Let me put it this way – what good is a beautifully designed, cleanly coded, content-rich website if your audience can’t find you?
In order to avoid an SEO snafu, here are a few checklists for your teams to run through before you hit the launch button!
The Checklist for Supercharging your SEO on Shopify Plus
1. Add meta titles and descriptions
Get ahead of the curve by adding meta titles and descriptions to all of your pages, products, collections, and blog posts. Fortunately, Shopify makes this pretty simple to do in their admin so adding these should be a piece of cake. Need help coming up with some stellar meta descriptions? Shopify has a blog post for that!
2. Serve up quality content
The days of keyword stuffing are over.

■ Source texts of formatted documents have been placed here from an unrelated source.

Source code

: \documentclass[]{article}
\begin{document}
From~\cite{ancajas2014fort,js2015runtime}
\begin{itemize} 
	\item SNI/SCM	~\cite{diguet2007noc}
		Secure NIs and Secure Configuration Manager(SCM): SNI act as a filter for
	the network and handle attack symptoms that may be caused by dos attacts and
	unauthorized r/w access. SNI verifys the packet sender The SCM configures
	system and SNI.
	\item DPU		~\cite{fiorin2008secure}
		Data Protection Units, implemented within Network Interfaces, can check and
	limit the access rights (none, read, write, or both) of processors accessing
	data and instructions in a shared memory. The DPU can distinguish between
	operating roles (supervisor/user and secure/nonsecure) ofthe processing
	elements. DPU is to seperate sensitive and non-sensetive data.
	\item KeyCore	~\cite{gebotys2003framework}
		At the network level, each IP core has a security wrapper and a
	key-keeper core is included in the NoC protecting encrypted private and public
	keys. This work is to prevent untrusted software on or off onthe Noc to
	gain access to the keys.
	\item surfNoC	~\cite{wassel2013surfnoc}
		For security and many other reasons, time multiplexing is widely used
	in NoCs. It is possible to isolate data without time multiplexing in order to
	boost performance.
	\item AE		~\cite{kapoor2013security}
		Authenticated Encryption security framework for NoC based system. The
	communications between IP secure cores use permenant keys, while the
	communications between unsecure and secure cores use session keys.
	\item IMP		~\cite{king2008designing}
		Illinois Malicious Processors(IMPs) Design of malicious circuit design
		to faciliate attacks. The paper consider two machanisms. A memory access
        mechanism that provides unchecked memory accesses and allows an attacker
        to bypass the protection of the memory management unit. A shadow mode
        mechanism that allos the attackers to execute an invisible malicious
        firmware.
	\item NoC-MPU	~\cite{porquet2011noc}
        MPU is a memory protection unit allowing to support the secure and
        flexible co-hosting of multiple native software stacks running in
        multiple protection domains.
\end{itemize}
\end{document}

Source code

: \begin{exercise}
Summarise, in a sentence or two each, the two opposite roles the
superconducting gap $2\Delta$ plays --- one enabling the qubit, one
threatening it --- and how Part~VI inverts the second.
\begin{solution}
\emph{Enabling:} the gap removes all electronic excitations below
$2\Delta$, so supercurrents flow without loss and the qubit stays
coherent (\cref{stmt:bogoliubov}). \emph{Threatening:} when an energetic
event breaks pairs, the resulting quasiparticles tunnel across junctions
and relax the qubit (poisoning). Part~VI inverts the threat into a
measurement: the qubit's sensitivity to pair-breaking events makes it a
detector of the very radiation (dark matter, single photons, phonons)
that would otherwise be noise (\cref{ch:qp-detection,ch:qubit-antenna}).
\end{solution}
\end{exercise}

Nowadays, it’s all about writing quality content that educates your visitors about your products and your story. Fill up your site with relevant content that your visitors will WANT to read, and you will be golden.

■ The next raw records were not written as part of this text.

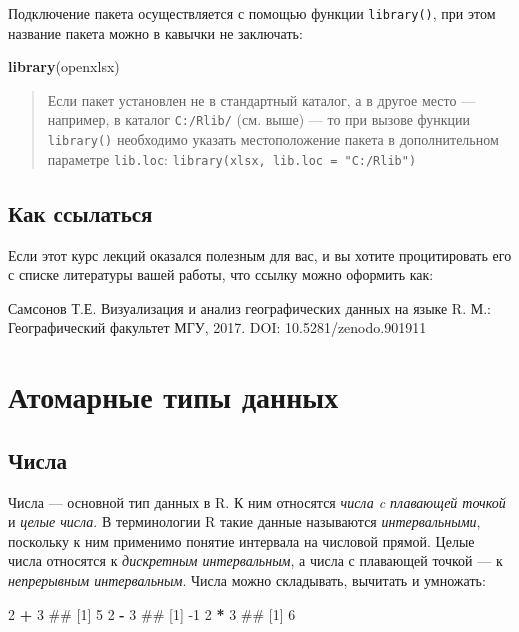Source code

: \documentclass[]{book}
\newenvironment{Shaded}{\begin{snugshade}}{\end{snugshade}}
\newcommand{\KeywordTok}[1]{\textcolor[rgb]{0.13,0.29,0.53}{\textbf{#1}}}
\newcommand{\DecValTok}[1]{\textcolor[rgb]{0.00,0.00,0.81}{#1}}
\newcommand{\StringTok}[1]{\textcolor[rgb]{0.31,0.60,0.02}{#1}}
\newcommand{\OperatorTok}[1]{\textcolor[rgb]{0.81,0.36,0.00}{\textbf{#1}}}
\newcommand{\NormalTok}[1]{#1}
\begin{document}
Подключение пакета осуществляется с помощью функции \texttt{library()},
при этом название пакета можно в кавычки не заключать:

\begin{Shaded}
\begin{Highlighting}[]
\KeywordTok{library}\NormalTok{(openxlsx)}
\end{Highlighting}
\end{Shaded}

\begin{quote}
Если пакет установлен не в стандартный каталог, а в другое место ---
например, в каталог \texttt{С:/Rlib/} (см. выше) --- то при вызове
функции \texttt{library()} необходимо указать местоположение пакета в
дополнительном параметре \texttt{lib.loc}:
\texttt{library(xlsx,\ lib.loc\ =\ "C:/Rlib")}
\end{quote}

\section*{Как ссылаться}\label{-}

Если этот курс лекций оказался полезным для вас, и вы хотите
процитировать его с списке литературы вашей работы, что ссылку можно
оформить как:

Самсонов Т.Е. Визуализация и анализ географических данных на языке R.
М.: Географический факультет МГУ, 2017. DOI: 10.5281/zenodo.901911

\chapter{Атомарные типы данных}\label{data_types}

\section{Числа}

Числа --- основной тип данных в R. К ним относятся \emph{числа c
плавающей точкой} и \emph{целые числа}. В терминологии R такие данные
называются \emph{интервальными}, поскольку к ним применимо понятие
интервала на числовой прямой. Целые числа относятся к \emph{дискретным
интервальным}, а числа с плавающей точкой --- к \emph{непрерывным
интервальным}. Числа можно складывать, вычитать и умножать:

\begin{Shaded}
\begin{Highlighting}[]
\DecValTok{2} \OperatorTok{+}\StringTok{ }\DecValTok{3}
\NormalTok{## [1] 5}
\DecValTok{2} \OperatorTok{-}\StringTok{ }\DecValTok{3}
\NormalTok{## [1] -1}
\DecValTok{2} \OperatorTok{*}\StringTok{ }\DecValTok{3}
\NormalTok{## [1] 6}
\end{Highlighting}
\end{Shaded}
\end{document}
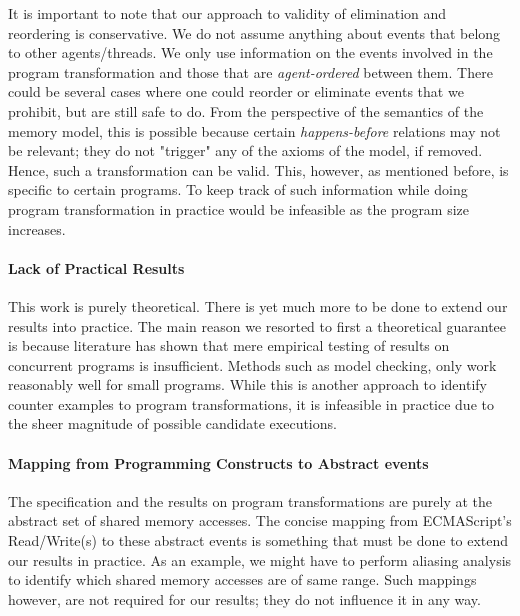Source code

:     It is important to note that our approach to validity of elimination and reordering is conservative.
    We do not assume anything about events that belong to other agents/threads. 
    We only use information on the events involved in the program transformation and those that are \textit{agent-ordered} between them.
    There could be several cases where one could reorder or eliminate events that we prohibit, but are still safe to do. 
    From the perspective of the semantics of the memory model, this is possible because certain \textit{happens-before} relations may not be relevant; they do not "trigger" any of the axioms of the model, if removed. 
    Hence, such a transformation can be valid. 
    This, however, as mentioned before, is specific to certain programs. 
    To keep track of such information while doing program transformation in practice would be infeasible as the program size increases.
    
    \paragraph{Lack of Practical Results}
    This work is purely theoretical. 
    There is yet much more to be done to extend our results into practice. 
    The main reason we resorted to first a theoretical guarantee is because literature has shown that mere empirical testing of results on concurrent programs is insufficient. 
    Methods such as model checking, only work reasonably well for small programs. 
    While this is another approach to identify counter examples to program transformations, it is infeasible in practice due to the sheer magnitude of possible candidate executions.

    \paragraph{Mapping from Programming Constructs to Abstract events}
    The specification and the results on program transformations are purely at the abstract set of shared memory accesses.
    The concise mapping from ECMAScript's Read/Write(s) to these abstract events is something that must be done to extend our results in practice.
    As an example, we might have to perform aliasing analysis to identify which shared memory accesses are of same range. 
    Such mappings however, are not required for our results; they do not influence it in any way.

3. Match URLs to that quality content
Give your content the URL that it deserves. Shopify sets you up for success by using the appropriate subdomains consistently across each section of your site, but it’s up to you to create a handle that represents your content. Make it readable and relevant and you’ll be good to go.
4. Optimize your images
This one is really important, so don’t skip it! Optimizing your images for web reduces your site’s page load speed, which fares well with search engines. Test your site by running it through Google’s PageSpeed Insights, and I guarantee one of the heftiest charges against page load speed will be massive image files. Search engines factor pagespeed into their rankings, so take note!
1. Submit your sitemap to Google Search Console
Your sitemap is a file that contains links to every page on your store and is used by search engines to take stock of what you’ve got when you launch. Every Shopify store comes with a sitemap and there is a handy how-to on how to find your sitemap and submit it to Google.

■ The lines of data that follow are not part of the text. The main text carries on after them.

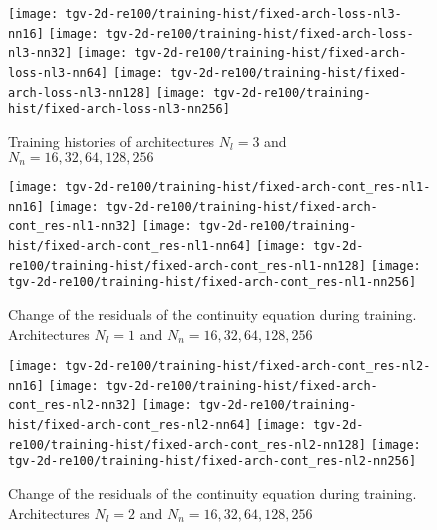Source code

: \begin{figure}[H]
    \centering
    \texttt{[image: tgv-2d-re100/training-hist/fixed-arch-loss-nl3-nn16]}%
    \hfill
    \texttt{[image: tgv-2d-re100/training-hist/fixed-arch-loss-nl3-nn32]}%
    \newline
    \texttt{[image: tgv-2d-re100/training-hist/fixed-arch-loss-nl3-nn64]}%
    \hfill
    \texttt{[image: tgv-2d-re100/training-hist/fixed-arch-loss-nl3-nn128]}%
    \newline
    \texttt{[image: tgv-2d-re100/training-hist/fixed-arch-loss-nl3-nn256]}%
    \caption{Training histories of architectures $N_l=3$ and $N_n=16,32,64,128,256$}
\end{figure}

\begin{figure}[H]
    \centering
    \texttt{[image: tgv-2d-re100/training-hist/fixed-arch-cont\_res-nl1-nn16]}%
    \hfill
    \texttt{[image: tgv-2d-re100/training-hist/fixed-arch-cont\_res-nl1-nn32]}%
    \newline
    \texttt{[image: tgv-2d-re100/training-hist/fixed-arch-cont\_res-nl1-nn64]}%
    \hfill
    \texttt{[image: tgv-2d-re100/training-hist/fixed-arch-cont\_res-nl1-nn128]}%
    \newline
    \texttt{[image: tgv-2d-re100/training-hist/fixed-arch-cont\_res-nl1-nn256]}%
    \caption{Change of the residuals of the continuity equation during training. Architectures $N_l=1$ and $N_n=16,32,64,128,256$}
\end{figure}

\begin{figure}[H]
    \centering
    \texttt{[image: tgv-2d-re100/training-hist/fixed-arch-cont\_res-nl2-nn16]}%
    \hfill
    \texttt{[image: tgv-2d-re100/training-hist/fixed-arch-cont\_res-nl2-nn32]}%
    \newline
    \texttt{[image: tgv-2d-re100/training-hist/fixed-arch-cont\_res-nl2-nn64]}%
    \hfill
    \texttt{[image: tgv-2d-re100/training-hist/fixed-arch-cont\_res-nl2-nn128]}%
    \newline
    \texttt{[image: tgv-2d-re100/training-hist/fixed-arch-cont\_res-nl2-nn256]}%
    \caption{Change of the residuals of the continuity equation during training. Architectures $N_l=2$ and $N_n=16,32,64,128,256$}
\end{figure}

2. Add alt tags to your images
Adding alt tags to your images will only strengthen your SEO rankings, not to mention improve accessibility. Quality alt text describes what is in the image and gives search engines the whole picture that you are trying to communicate to your visitors. You can’t go wrong.
3. Tell search engines to ignore duplicate content
Many merchants on Shopify Plus sell products in multiple currencies, and as a result of this they must have two separate stores with two different URLs out there in internet-land. When content appears in more than one place on the internet, search engines get confused. As a result, they may not know which version is the “right” version to include in search results, nor do they know which page to rank. This is likely to have a negative impact on organic search traffic. In order to avoid confusing our search engine friends, we canonicalize these URLs by using the “rel=canonical” attribute or a 301 redirect (see more on 301 redirects below).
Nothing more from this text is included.